# Description of Floor Function Correct?

Is my description of the floor function correct?

$$f = \begin{cases} \mathbb{R} \rightarrow \mathbb{Z} \\ x \mapsto z = \inf(x) \end{cases}$$

Explanation:

The floor function maps a real number $$x$$ to the smallest whole number less than or equal to $$x$$. The infimum of is the largest lower bound of a set. The above stated function $$f$$ maps a real number $$x$$ to the largest whole number $$z$$ for which $$z \leq x$$, which is the definition of the floor function. Hence $$f = \operatorname{floor}$$.

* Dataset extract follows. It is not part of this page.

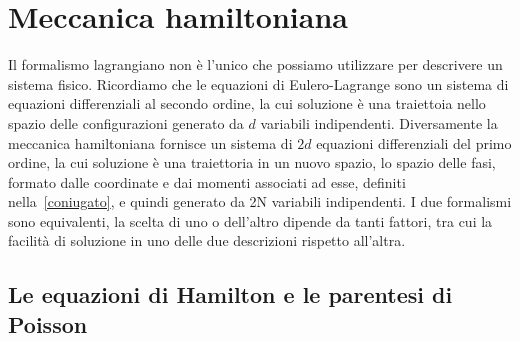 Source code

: \section{Meccanica hamiltoniana}

    Il formalismo lagrangiano non è l'unico che possiamo utilizzare per descrivere un sistema fisico. Ricordiamo che le equazioni di Eulero-Lagrange sono un sistema di equazioni differenziali al secondo ordine, la cui soluzione è una traiettoia nello spazio delle configurazioni generato da $d$ variabili indipendenti. Diversamente la meccanica hamiltoniana fornisce un sistema di $2d$ equazioni differenziali del primo ordine, la cui soluzione è una traiettoria in un nuovo spazio, lo spazio delle fasi, formato dalle coordinate e dai momenti associati ad esse, definiti nella~\eqref{coniugato}, e quindi generato da 2N variabili indipendenti. I due formalismi sono equivalenti, la scelta di uno o dell'altro dipende da tanti fattori, tra cui la facilità di soluzione in uno delle due descrizioni rispetto all'altra.
    
\subsection{Le equazioni di Hamilton e le parentesi di Poisson}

• $\inf$ should be defined on a set – J. W. Tanner Oct 2 '20 at 12:58
• Agree with @J.W.Tanner, $\inf{x}=x$ if $x\in\mathbb{R}$, which makes your statement odd. – Weierstraß Ramirez Oct 2 '20 at 13:01
• well but $x$ is not in $\mathbb{Z}$ – user2550228 Oct 2 '20 at 13:04
• Doesn't the floor function map a real number $x$ to the largest whole number less than or equal to $x$? How about $f:x\mapsto \sup \{z\in\mathbb Z|z\le x\}$? – J. W. Tanner Oct 2 '20 at 13:06
• @J.W.Tanner you are correct. Want to post it as answer, then I can upvote. at All: thank you for your comments, i really appreciate it. – user2550228 Oct 2 '20 at 13:14

Furthermore, the floor function maps a real number $$x$$
to the largest integer less than or equal to $$x$$,
so it could be defined as floor$$(x)=\sup\{z\in\mathbb Z|z\le x\}$$.